Además de la autoconciencia, la imaginación y la
conciencia moral, es el cuarto privilegio humano —la voluntad independiente— el
que realmente hace posible la autoadministración efectiva. Se trata de la
capacidad para tomar decisiones y elegir, y después actuar en consecuencia.
Significa actuar en lugar de «ser actuado», llevar pro-activamente a cabo el
programa que hemos desarrollado a través de los otros tres dones.
La voluntad humana es asombrosa. Una y otra vez se ha
impuesto sobre adversidades increíbles. Los Helen Keller de este mundo dan
prueba, de modo espectacular, del valor y el poder de la voluntad
independiente.
Pero cuando examinamos este don en el contexto de la
autoadministración efectiva, comprendemos que por lo general no es el es fuerzo
dramático, visible, que se realiza hasta el extremo una vez en la vida, el que
procura un éxito duradero. El poder se adquiere aprendiendo a usar ese gran don
en las decisiones que tomamos día tras día.
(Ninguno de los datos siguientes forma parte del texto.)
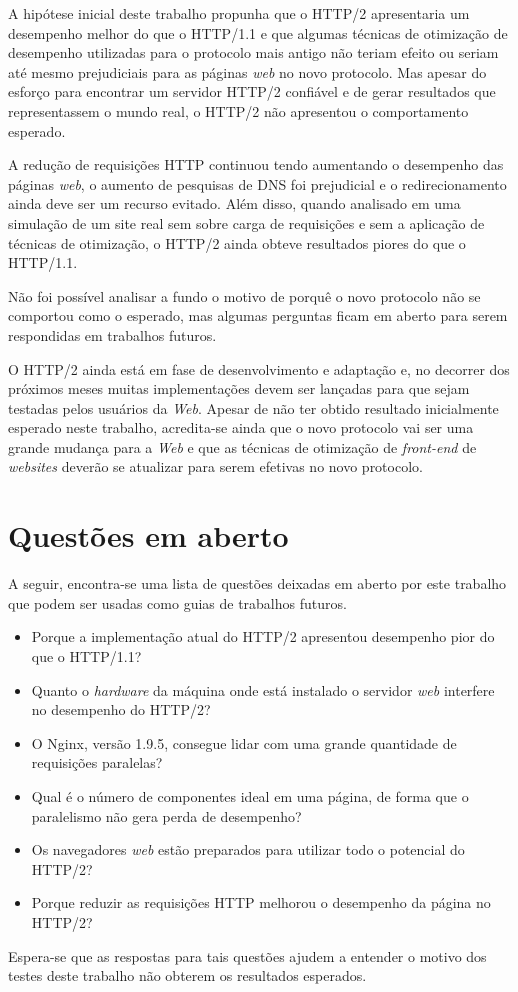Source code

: A hipótese inicial deste trabalho propunha que o HTTP/2 apresentaria um desempenho melhor do que o HTTP/1.1 e que algumas técnicas de otimização de desempenho utilizadas para o protocolo mais antigo não teriam efeito ou seriam até mesmo prejudiciais para as páginas \textit{web} no novo protocolo. Mas apesar do esforço para encontrar um servidor HTTP/2 confiável e de gerar resultados que representassem o mundo real, o HTTP/2 não apresentou o comportamento esperado.

A redução de requisições HTTP continuou tendo aumentando o desempenho das páginas \textit{web}, o aumento de pesquisas de DNS foi prejudicial e o redirecionamento ainda deve ser um recurso evitado. Além disso, quando analisado em uma simulação de um site real sem sobre carga de requisições e sem a aplicação de técnicas de otimização, o HTTP/2 ainda obteve resultados piores do que o HTTP/1.1.

Não foi possível analisar a fundo o motivo de porquê o novo protocolo não se comportou como o esperado, mas algumas perguntas ficam em aberto para serem respondidas em trabalhos futuros.

O HTTP/2 ainda está em fase de desenvolvimento e adaptação e, no decorrer dos próximos meses muitas implementações devem ser lançadas para que sejam testadas pelos usuários da \textit{Web}. Apesar de não ter obtido resultado inicialmente esperado neste trabalho, acredita-se ainda que o novo protocolo vai ser uma grande mudança para a \textit{Web} e que as técnicas de otimização de \textit{front-end} de \textit{websites} deverão se atualizar para serem efetivas no novo protocolo.

\section{Questões em aberto}
\label{questoesemaberto}

A seguir, encontra-se uma lista de questões deixadas em aberto por este trabalho que podem ser usadas como guias de trabalhos futuros.

\begin{itemize}
	\item Porque a implementação atual do HTTP/2 apresentou desempenho pior do que o HTTP/1.1?
	\item Quanto o \textit{hardware} da máquina onde está instalado o servidor \textit{web} interfere no desempenho do HTTP/2?
	\item O Nginx, versão 1.9.5, consegue lidar com uma grande quantidade de requisições paralelas?
	\item Qual é o número de componentes ideal em uma página, de forma que o paralelismo não gera perda de desempenho?
	\item Os navegadores \textit{web} estão preparados para utilizar todo o potencial do HTTP/2?
	\item Porque reduzir as requisições HTTP melhorou o desempenho da página no HTTP/2?
\end{itemize}

Espera-se que as respostas para tais questões ajudem a entender o motivo dos testes deste trabalho não obterem os resultados esperados.
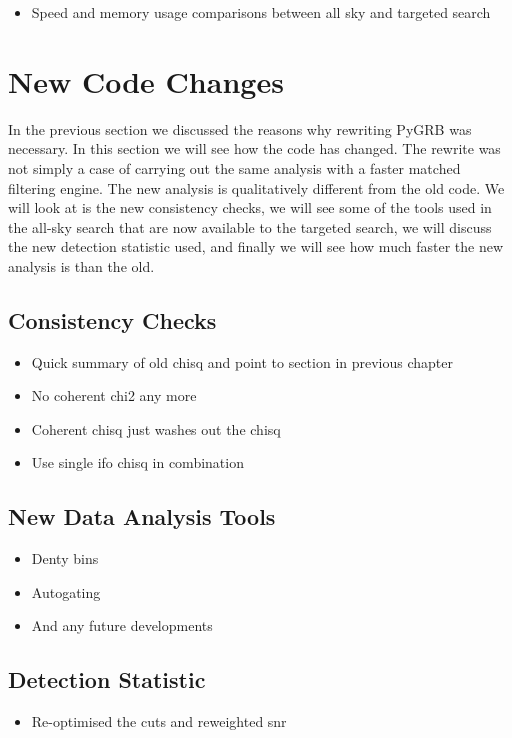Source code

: \documentclass[11pt]{cuthesis}
\begin{document}
\begin{itemize}
\item Speed and memory usage comparisons between all sky and targeted search
\end{itemize}

\section{New Code Changes} \label{sec:pygrb changes}
In the previous section we discussed the reasons why rewriting PyGRB was necessary. In this section we will see how the code has changed. The rewrite was not simply a case of carrying out the same analysis with a faster matched filtering engine. The new analysis is qualitatively different from the old code. We will look at is the new consistency checks, we will see some of the tools used in the all-sky search that are now available to the targeted search, we will discuss the new detection statistic used, and finally we will see how much faster the new analysis is than the old. 

\subsection{Consistency Checks} \label{sec:new chisq}
\begin{itemize}
\item Quick summary of old chisq and point to section in previous chapter
\item No coherent chi2 any more
\item Coherent chisq just washes out the chisq
\item Use single ifo chisq in combination 
\end{itemize}


\subsection{New Data Analysis Tools}
\begin{itemize}
\item Denty bins
\item Autogating
\item And any future developments
\end{itemize}



\subsection{Detection Statistic}
\begin{itemize}
\item Re-optimised the cuts and reweighted snr
\end{itemize}
\end{document}

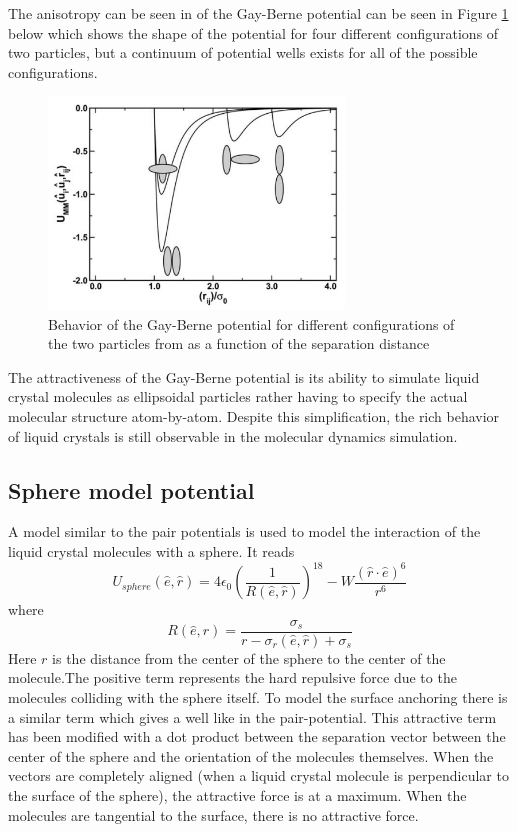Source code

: \documentclass[preprint, aps]{revtex4-1}
\begin{document}
The anisotropy can be seen in of the Gay-Berne potential can be seen in Figure 
\ref{fig:gb} below which shows the shape of the potential for four different 
configurations of two particles, but a continuum of potential wells exists for 
all of the possible configurations. 
	\begin{figure}[H]
		\centering
		\includegraphics[width=0.7\textwidth]{gb.png}
		\caption{Behavior of the Gay-Berne potential for different 
			configurations of the two particles from \cite{moreno11} as a 
			function of the separation distance}
		\label{fig:gb}
	\end{figure}
The attractiveness of the Gay-Berne potential is its ability to simulate liquid 
crystal molecules as ellipsoidal particles rather having to specify the actual 
molecular structure atom-by-atom. Despite this simplification, the rich behavior
of liquid crystals is still observable in the molecular dynamics simulation.

\subsection*{Sphere model potential}
A model similar to the pair potentials is used to model the interaction of the
liquid crystal molecules with a sphere. It reads
	\begin{equation} \label{sphere-pot}
		U_{sphere} (\hat{e}, \hat{r}) 
		= 4\epsilon_0 \left(\frac{1}{R(\hat{e}, \hat{r})}\right)^{18}
		- W\frac{
			(\hat{r}\cdot\hat{e})^6
			}
			{
			r^6
			}
	\end{equation}
where 
	\begin{equation}
		R(\hat{e}, \hat{r}) = 
		\frac{
			\sigma_s
		}
		{
			r - \sigma_r(\hat{e}, \hat{r}) + \sigma_s
		}
	\end{equation}
Here $r$ is the distance from the center of the sphere to the center of the
molecule.The positive term represents the hard repulsive force due to the
molecules colliding with the sphere itself. To model the surface anchoring there
is a similar term which gives a well like in the pair-potential. This attractive
term has been modified with a dot product between the separation vector between
the center of the sphere and the orientation of the molecules themselves. When
the vectors are completely aligned (when a liquid crystal molecule is
perpendicular to the surface of the sphere), the attractive force is at a
maximum. When the molecules are tangential to the surface, there is no 
attractive force.
\end{document}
El grado en que hemos desarrollado nuestra voluntad
independiente en la vida cotidiana se mide por nuestra integridad personal.
Fundamentalmente, la integridad es el valor que nos asignamos a nosotros
mismos. Es nuestra capacidad para comprometernos a mantener los compromisos con
nosotros mismos, de «hacer lo que decimos». Es respetarse a uno mismo, una
parte fundamental de la ética del carácter, la esencia del desarrollo
proactivo.
La administración efectiva consiste en empezar por lo
primero. Mientras que el liderazgo decide qué es «lo primero», la
administración le va asignando el primer lugar día tras día, momento a momento.
La administración es disciplina, puesta en práctica.
«Disciplina» deriva de «discípulo»: discípulo de una
filosofía, de un conjunto de valores, de un propósito supremo, de una meta
superior o de la persona que la representa.
En otras palabras, si uno es un administrador efectivo de
sí mismo, la disciplina proviene del interior; es una función de la voluntad
independiente. Uno es discípulo, un seguidor de los propios valores profundos y
sus fuentes. Y tiene la voluntad, la integridad, de subordinar a esos valores
todos los sentimientos, impulsos y estados de ánimo.
En el ensayo The Common Denominator of Success, escrito
por E. M. Gray. Este autor pasó su vida buscando el denominador que comparten
todas las personas de éxito. Encontró que ese denominador común no era el
trabajo duro, la buena suerte ni la habilidad para relacionarse, aunque todos
esos factores tenían importancia. El factor que parecía trascender a todos los
otros materializa la esencia del tercer hábito: empezar por lo primero.
«La persona de éxito tiene el hábito de hacer las cosas
que a quienes fracasan no les gusta hacer», observó. «No necesariamente le
gusta hacerlas. Pero su disgusto está subordinado a la fuerza de sus propósitos.»
Esa subordinación requiere un propósito, una misión, un
claro sentido de dirección y valor establecido por el segundo hábito, un
ardiente « ¡Sí!» interior que hace posible decir «No» a otras cosas. También requiere
voluntad independiente, el poder de hacer algo cuando uno no quiere hacerlo, y
depender de los valores y no del impulso o deseo del momento. Es el poder de
actuar con integridad respecto de la primera creación proactiva.